Mi familia empieza a
creer que no quiero verles, pero lo cierto es, que cierro los ojos para soñar
con un mundo en el que pueda hacer todo de lo que se me ha privado desde aquel
día. Paso los días desde el hospital intentando dormir y volver al sueño del
que no quiero escapar.
Oigo como algunos de
mis familiares hablan de lo ricos que serán todos en cuanto muera, lo que no
saben es que no heredarán mi inmensa fortuna, cuando muera, todos mis fondos
irán a fundaciones en contra de las
enfermedades cerebrales como la mía y otras investigaciones en contra de las
diferentes enfermedades de las que el gobierno sabe que hay cura pero que no lo
dicen por no ser rentable para sus bolsillos llenos del fruto de nuestro
trabajo.
En mi sueño no existe
gente así. Solo estoy yo, volando por encima de las nubes, mirando al infinito
preguntándome, ¿por qué el mundo no puede cambiar? Luego sé la respuesta.

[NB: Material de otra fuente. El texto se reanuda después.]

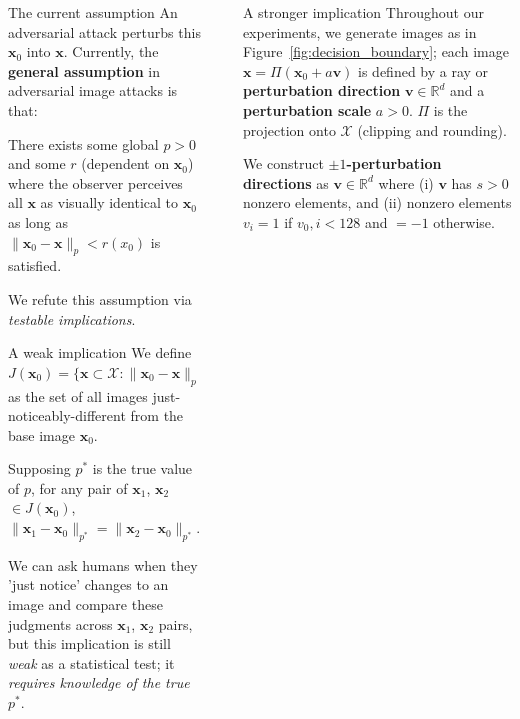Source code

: \documentclass[final,notheorems]{beamer}
\newlength{\sepwidth}
\newlength{\colwidth}
\newcommand{\separatorcolumn}{\begin{column}{\sepwidth}\end{column}}
\providecommand{\norm}[1]{\lVert#1\rVert}
\def\bfx{\mathbf x}
\def\bfv{\mathbf v}
\def\X{\mathcal X}
\def\R{\mathbb R}
\begin{document}
\begin{frame}[t]
\begin{columns}[t]
\begin{column}{\colwidth}
\begin{alertblock}{The current assumption}
    An adversarial attack perturbs this $\bfx_0$ into $\bfx$. Currently, the \textbf{general assumption} in adversarial image attacks is that:

    \hspace*{.1\linewidth}\colorbox{highlightbg}{\begin{minipage}{.8\linewidth}
      There exists some global $p>0$ and some $r$ (dependent on $\bfx_0$) where the observer perceives all $\bfx$ as visually identical to $\bfx_0$ as long as $\norm{\bfx_0-\bfx}_p < r(x_0)$ is satisfied.
    \end{minipage}}

    We refute this assumption via \emph{testable implications}.
  \end{alertblock}

  \begin{block}{A weak implication}
    We define $J(\bfx_0) = \{\bfx \subset \X : \norm{\bfx_0-\bfx}_p = r(\bfx_0)\}$ as the set of all images just-noticeably-different from the base image $\bfx_0$.

    \hspace*{.1\linewidth}\colorbox{highlightbg}{\begin{minipage}{.8\linewidth}
      Supposing $p^*$ is the true value of $p$, for any pair of $\bfx_1$, $\bfx_2$ $\in J(\bfx_0)$, $\norm{\bfx_1-\bfx_0}_{p^*} = \norm{\bfx_2-\bfx_0}_{p^*}$.
    \end{minipage}}

    We can ask humans when they 'just notice' changes to an image and compare these judgments across $\bfx_1$, $\bfx_2$ pairs, but this implication is still \emph{weak} as a statistical test; it \emph{requires knowledge of the true $p^*$}.
  \end{block}
\end{column}

\separatorcolumn

\begin{column}{\colwidth}

  \begin{block}{A stronger implication}
    Throughout our experiments, we generate images as in Figure~\ref{fig:decision_boundary};
    each image $\bfx = \Pi(\bfx_0+a\bfv)$ is defined by a ray or \textbf{perturbation direction} $\bfv \in \R^d$ and a \textbf{perturbation scale} $a>0$.
    $\Pi$ is the projection onto $\X$ (clipping and rounding).

    We construct \textbf{$\pm 1$-perturbation directions} as $\bfv\in\R^d$ where
    (i) $\bfv$ has $s>0$ nonzero elements, and
    (ii) nonzero elements $v_i = 1$ if $v_0,i < 128$ and $=-1$ otherwise.


\end{block}
\end{column}
\end{columns}
\end{frame}
\end{document}
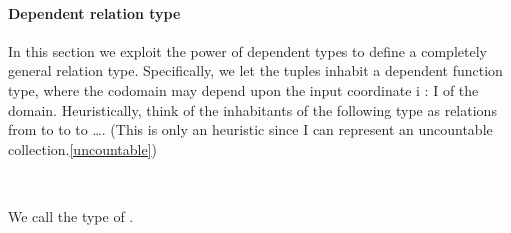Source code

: \paragraph*{Dependent relation type} %
In this section we exploit the power of dependent types to define a completely general relation type. Specifically, we let the tuples inhabit a dependent function type, where the codomain may depend upon the input coordinate \ab i \as : \ab I of the domain. 
Heuristically, think of the inhabitants of the following type as relations from   to   to   to …. (This is only an heuristic since \ab I can represent an uncountable collection.\cref{uncountable})
\ccpad
\begin{code}%
\>[0]\AgdaSpace{}%
\AgdaSymbol{:}\AgdaSpace{}%
\AgdaSymbol{(}\AgdaSpace{}%
\AgdaSymbol{:}\AgdaSpace{}%
\AgdaSpace{}%
\AgdaSymbol{)}\AgdaSpace{}%
\AgdaSpace{}%
\AgdaSymbol{(}\AgdaSpace{}%
\AgdaSpace{}%
\AgdaSpace{}%
\AgdaSymbol{)}\AgdaSpace{}%
\AgdaSpace{}%
\AgdaSymbol{(}\AgdaSpace{}%
\AgdaSymbol{:}\AgdaSpace{}%
\AgdaSymbol{)}\AgdaSpace{}%
\AgdaSpace{}%
\AgdaSpace{}%
\AgdaSpace{}%
\AgdaSpace{}%
\AgdaSpace{}%
\AgdaSpace{}%
\AgdaSpace{}%
\<%
\\
\>[0]\AgdaSpace{}%
\AgdaSpace{}%
\AgdaSpace{}%
\AgdaSpace{}%
\AgdaSymbol{=}\AgdaSpace{}%
\AgdaSpace{}%
\AgdaSpace{}%
\AgdaSpace{}%
\AgdaSpace{}%
\<%
\end{code}
\ccpad
We call  the type of .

Porque si cambiaran, sería un sueño.
Me despierto. Entonces
veo al lado de mi cama una sombra, la muerte que se aproxima. Al otro lado un
sacerdote y mis hijas a las que en este último año he empezado a odiar con toda
mi alma. El que ellas estén aquí es en vano, porque cada día miro a la sombra y
ella sabe lo que tiene que hacer, guiñarme un ojo y marcharse con cara de
cómplice. Y así en sueños, donde me puedo mover, río a carcajadas por lo que
hago, no burlo a la muerte, burlo a la que creía que era mi familia.